Starring: Jack Lowden, Jessica Brown Findlay, Katherine Pearce, Adam Lawrence, Simone Kirby

Director: Mark Gill

Running Time: 94 Minutes

England is Mine is an unofficial early-years biopic of Morrissey taking place in his pre-Smiths years of 1976 to 1982, with Jack Lowden taking on the unenviable task of bringing the master of misery to life. Brought to screen by director and co-writer Mark Gill to a vividly grim background of post-industrial Manchester, England is Mine attempts to depict and explain how an ultra-shy and despondent teenager became one of the world’s foremost songwriters.

We first meet Morrissey in 1976. A self-declared misunderstood bedroom poet, he spends his time avoiding the job market while writing terse letters to the NME about the inadequacies of local bands. As his parent’s relationship rapidly breaks down and heads towards divorce, Morrissey increasingly isolates himself from the people around him who he progressively views as beneath him, both moralistically and artistically. After a chance meeting with local artist Linder Sterling (Brown Findlay), he is unceremoniously thrust into the centre of the Manchester art scene.

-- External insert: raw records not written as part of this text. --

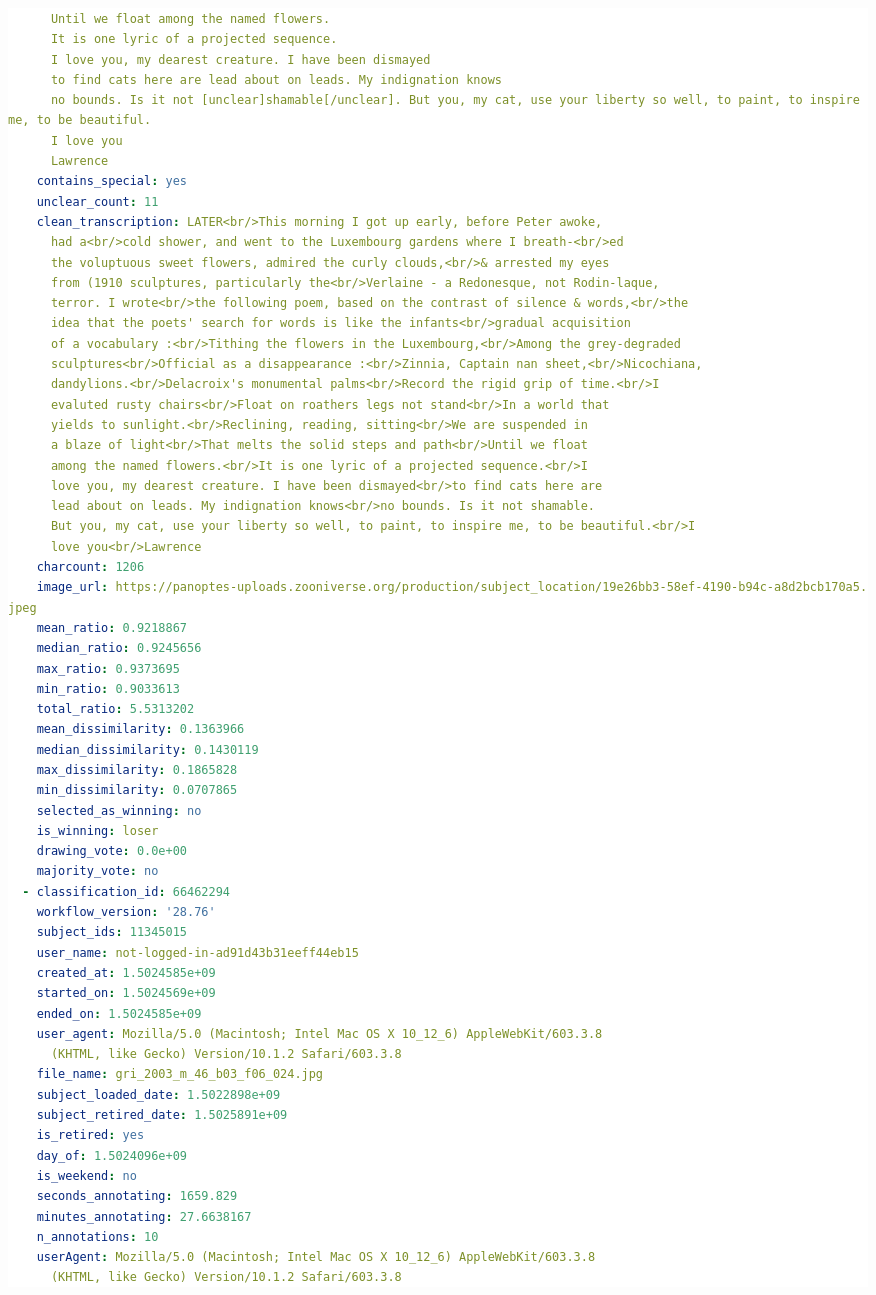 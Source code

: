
 ```yaml
      Until we float among the named flowers.
      It is one lyric of a projected sequence.
      I love you, my dearest creature. I have been dismayed
      to find cats here are lead about on leads. My indignation knows
      no bounds. Is it not [unclear]shamable[/unclear]. But you, my cat, use your liberty so well, to paint, to inspire me, to be beautiful.
      I love you
      Lawrence
    contains_special: yes
    unclear_count: 11
    clean_transcription: LATER<br/>This morning I got up early, before Peter awoke,
      had a<br/>cold shower, and went to the Luxembourg gardens where I breath-<br/>ed
      the voluptuous sweet flowers, admired the curly clouds,<br/>& arrested my eyes
      from (1910 sculptures, particularly the<br/>Verlaine - a Redonesque, not Rodin-laque,
      terror. I wrote<br/>the following poem, based on the contrast of silence & words,<br/>the
      idea that the poets' search for words is like the infants<br/>gradual acquisition
      of a vocabulary :<br/>Tithing the flowers in the Luxembourg,<br/>Among the grey-degraded
      sculptures<br/>Official as a disappearance :<br/>Zinnia, Captain nan sheet,<br/>Nicochiana,
      dandylions.<br/>Delacroix's monumental palms<br/>Record the rigid grip of time.<br/>I
      evaluted rusty chairs<br/>Float on roathers legs not stand<br/>In a world that
      yields to sunlight.<br/>Reclining, reading, sitting<br/>We are suspended in
      a blaze of light<br/>That melts the solid steps and path<br/>Until we float
      among the named flowers.<br/>It is one lyric of a projected sequence.<br/>I
      love you, my dearest creature. I have been dismayed<br/>to find cats here are
      lead about on leads. My indignation knows<br/>no bounds. Is it not shamable.
      But you, my cat, use your liberty so well, to paint, to inspire me, to be beautiful.<br/>I
      love you<br/>Lawrence
    charcount: 1206
    image_url: https://panoptes-uploads.zooniverse.org/production/subject_location/19e26bb3-58ef-4190-b94c-a8d2bcb170a5.jpeg
    mean_ratio: 0.9218867
    median_ratio: 0.9245656
    max_ratio: 0.9373695
    min_ratio: 0.9033613
    total_ratio: 5.5313202
    mean_dissimilarity: 0.1363966
    median_dissimilarity: 0.1430119
    max_dissimilarity: 0.1865828
    min_dissimilarity: 0.0707865
    selected_as_winning: no
    is_winning: loser
    drawing_vote: 0.0e+00
    majority_vote: no
  - classification_id: 66462294
    workflow_version: '28.76'
    subject_ids: 11345015
    user_name: not-logged-in-ad91d43b31eeff44eb15
    created_at: 1.5024585e+09
    started_on: 1.5024569e+09
    ended_on: 1.5024585e+09
    user_agent: Mozilla/5.0 (Macintosh; Intel Mac OS X 10_12_6) AppleWebKit/603.3.8
      (KHTML, like Gecko) Version/10.1.2 Safari/603.3.8
    file_name: gri_2003_m_46_b03_f06_024.jpg
    subject_loaded_date: 1.5022898e+09
    subject_retired_date: 1.5025891e+09
    is_retired: yes
    day_of: 1.5024096e+09
    is_weekend: no
    seconds_annotating: 1659.829
    minutes_annotating: 27.6638167
    n_annotations: 10
    userAgent: Mozilla/5.0 (Macintosh; Intel Mac OS X 10_12_6) AppleWebKit/603.3.8
      (KHTML, like Gecko) Version/10.1.2 Safari/603.3.8
```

Morrissey, who at this point still resembles a young Alan Davies, continues to write poetry while holding down a job at the Inland Revenue and avoiding any chance of exposing his work to collaboration, particularly with an enthusiastic pre-Cult Billy Duffy.

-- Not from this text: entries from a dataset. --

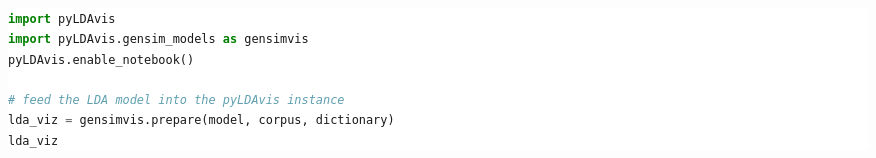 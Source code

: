 

```python
import pyLDAvis
import pyLDAvis.gensim_models as gensimvis
pyLDAvis.enable_notebook()

# feed the LDA model into the pyLDAvis instance
lda_viz = gensimvis.prepare(model, corpus, dictionary)
lda_viz
```





<link rel="stylesheet" type="text/css" href="https://cdn.jsdelivr.net/gh/bmabey/pyLDAvis@3.3.1/pyLDAvis/js/ldavis.v1.0.0.css">


<div id="ldavis_el2156430322105433284936546598"></div>
<script type="text/javascript">
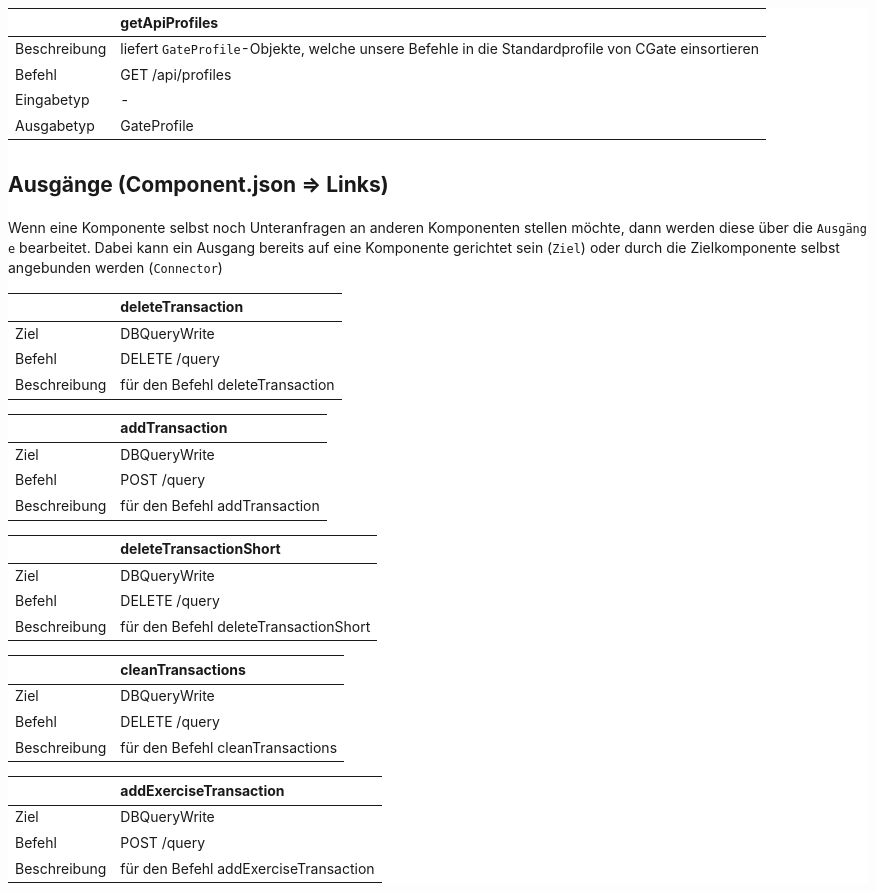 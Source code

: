 ||getApiProfiles|
| :----------- |:----- |
|Beschreibung| liefert `GateProfile`-Objekte, welche unsere Befehle in die Standardprofile von CGate einsortieren|
|Befehl| GET /api/profiles|
|Eingabetyp| -|
|Ausgabetyp| GateProfile|


## <a name='ausgaenge'></a>Ausgänge (Component.json => Links)
Wenn eine Komponente selbst noch Unteranfragen an anderen Komponenten stellen möchte, dann werden diese über die `Ausgänge` bearbeitet.
Dabei kann ein Ausgang bereits auf eine Komponente gerichtet sein (`Ziel`) oder durch die Zielkomponente selbst angebunden werden (`Connector`)

||deleteTransaction|
| :----------- |:----- |
|Ziel| DBQueryWrite|
|Befehl| DELETE /query|
|Beschreibung| für den Befehl deleteTransaction|

||addTransaction|
| :----------- |:----- |
|Ziel| DBQueryWrite|
|Befehl| POST /query|
|Beschreibung| für den Befehl addTransaction|

||deleteTransactionShort|
| :----------- |:----- |
|Ziel| DBQueryWrite|
|Befehl| DELETE /query|
|Beschreibung| für den Befehl deleteTransactionShort|

||cleanTransactions|
| :----------- |:----- |
|Ziel| DBQueryWrite|
|Befehl| DELETE /query|
|Beschreibung| für den Befehl cleanTransactions|

||addExerciseTransaction|
| :----------- |:----- |
|Ziel| DBQueryWrite|
|Befehl| POST /query|
|Beschreibung| für den Befehl addExerciseTransaction|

England is Mine is an enjoyable film but never really succeeds in getting under the skin of its protagonist. Morrissey rarely comes across as more than the miserable awkward teenager who sees the world as a fumbling muddle desperately awaiting the artistic light of his creations. Lowden could literally be any one of us aged seventeen. Gill also struggles to avoid the pitfalls of the dreaded TV movie. Copyright issues serve up a constant niggle; the Sex Pistol’s seminal Free Trade Hall gig presents a fuzzy background image of Johnny Rotten but the songs are overdubbed with a George Formby track. Johnny Tillotson similarly stands in for Patty Smith later on, while Mott the Hoople seem to take default soundtrack duties for anything vaguely pre-Smiths related.

Saying all that, there are moments of fun, served up early on by Morrissey’s friend Anji Hardie – played excellently by Katherine Pearce – whose constant tirades – ‘Stop being a mard-arse’ – serve as attempts to force her friend into making musical contacts. Sterling also bags a few one-liners – ‘Your voice is kinda posh…are you from Bolton?’ – in her similar efforts to push him towards collaboration.

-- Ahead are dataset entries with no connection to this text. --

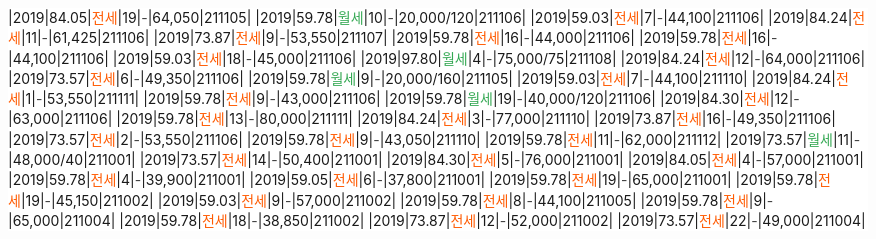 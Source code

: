 |2019|84.05|<span style="color:#ff5a00">전세</span>|19|<span style="color:#444444">-</span>|64,050|211105|
|2019|59.78|<span style="color:#34a853">월세</span>|10|<span style="color:#444444">-</span>|20,000/120|211106|
|2019|59.03|<span style="color:#ff5a00">전세</span>|7|<span style="color:#444444">-</span>|44,100|211106|
|2019|84.24|<span style="color:#ff5a00">전세</span>|11|<span style="color:#444444">-</span>|61,425|211106|
|2019|73.87|<span style="color:#ff5a00">전세</span>|9|<span style="color:#444444">-</span>|53,550|211107|
|2019|59.78|<span style="color:#ff5a00">전세</span>|16|<span style="color:#444444">-</span>|44,000|211106|
|2019|59.78|<span style="color:#ff5a00">전세</span>|16|<span style="color:#444444">-</span>|44,100|211106|
|2019|59.03|<span style="color:#ff5a00">전세</span>|18|<span style="color:#444444">-</span>|45,000|211106|
|2019|97.80|<span style="color:#34a853">월세</span>|4|<span style="color:#444444">-</span>|75,000/75|211108|
|2019|84.24|<span style="color:#ff5a00">전세</span>|12|<span style="color:#444444">-</span>|64,000|211106|
|2019|73.57|<span style="color:#ff5a00">전세</span>|6|<span style="color:#444444">-</span>|49,350|211106|
|2019|59.78|<span style="color:#34a853">월세</span>|9|<span style="color:#444444">-</span>|20,000/160|211105|
|2019|59.03|<span style="color:#ff5a00">전세</span>|7|<span style="color:#444444">-</span>|44,100|211110|
|2019|84.24|<span style="color:#ff5a00">전세</span>|1|<span style="color:#444444">-</span>|53,550|211111|
|2019|59.78|<span style="color:#ff5a00">전세</span>|9|<span style="color:#444444">-</span>|43,000|211106|
|2019|59.78|<span style="color:#34a853">월세</span>|19|<span style="color:#444444">-</span>|40,000/120|211106|
|2019|84.30|<span style="color:#ff5a00">전세</span>|12|<span style="color:#444444">-</span>|63,000|211106|
|2019|59.78|<span style="color:#ff5a00">전세</span>|13|<span style="color:#444444">-</span>|80,000|211111|
|2019|84.24|<span style="color:#ff5a00">전세</span>|3|<span style="color:#444444">-</span>|77,000|211110|
|2019|73.87|<span style="color:#ff5a00">전세</span>|16|<span style="color:#444444">-</span>|49,350|211106|
|2019|73.57|<span style="color:#ff5a00">전세</span>|2|<span style="color:#444444">-</span>|53,550|211106|
|2019|59.78|<span style="color:#ff5a00">전세</span>|9|<span style="color:#444444">-</span>|43,050|211110|
|2019|59.78|<span style="color:#ff5a00">전세</span>|11|<span style="color:#444444">-</span>|62,000|211112|
|2019|73.57|<span style="color:#34a853">월세</span>|11|<span style="color:#444444">-</span>|48,000/40|211001|
|2019|73.57|<span style="color:#ff5a00">전세</span>|14|<span style="color:#444444">-</span>|50,400|211001|
|2019|84.30|<span style="color:#ff5a00">전세</span>|5|<span style="color:#444444">-</span>|76,000|211001|
|2019|84.05|<span style="color:#ff5a00">전세</span>|4|<span style="color:#444444">-</span>|57,000|211001|
|2019|59.78|<span style="color:#ff5a00">전세</span>|4|<span style="color:#444444">-</span>|39,900|211001|
|2019|59.05|<span style="color:#ff5a00">전세</span>|6|<span style="color:#444444">-</span>|37,800|211001|
|2019|59.78|<span style="color:#ff5a00">전세</span>|19|<span style="color:#444444">-</span>|65,000|211001|
|2019|59.78|<span style="color:#ff5a00">전세</span>|19|<span style="color:#444444">-</span>|45,150|211002|
|2019|59.03|<span style="color:#ff5a00">전세</span>|9|<span style="color:#444444">-</span>|57,000|211002|
|2019|59.78|<span style="color:#ff5a00">전세</span>|8|<span style="color:#444444">-</span>|44,100|211005|
|2019|59.78|<span style="color:#ff5a00">전세</span>|9|<span style="color:#444444">-</span>|65,000|211004|
|2019|59.78|<span style="color:#ff5a00">전세</span>|18|<span style="color:#444444">-</span>|38,850|211002|
|2019|73.87|<span style="color:#ff5a00">전세</span>|12|<span style="color:#444444">-</span>|52,000|211002|
|2019|73.57|<span style="color:#ff5a00">전세</span>|22|<span style="color:#444444">-</span>|49,000|211004|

Despite Lowden’s excellent performance, taking Morrissey from a brutally shy mop-top to the quiff with a spark of confidence, England is Mine never really pulls out of first gear. Some sporadic moments of interest and lightness can’t make up for the sullenness of watching tiresome teenage bedroom angst. Strangely, it would have worked much better as a generic story of teenage artistic awkwardness, dumping the Morrissey angle altogether, as the story and performances wouldn’t have had the weight of expectation behind it.

England is Mine is a solid, agreeable film but hardcore Mozza fans hoping to find fresh nuggets of previously unknown pre-Smiths knowledge, will no doubt be disappointed. But then, they always are.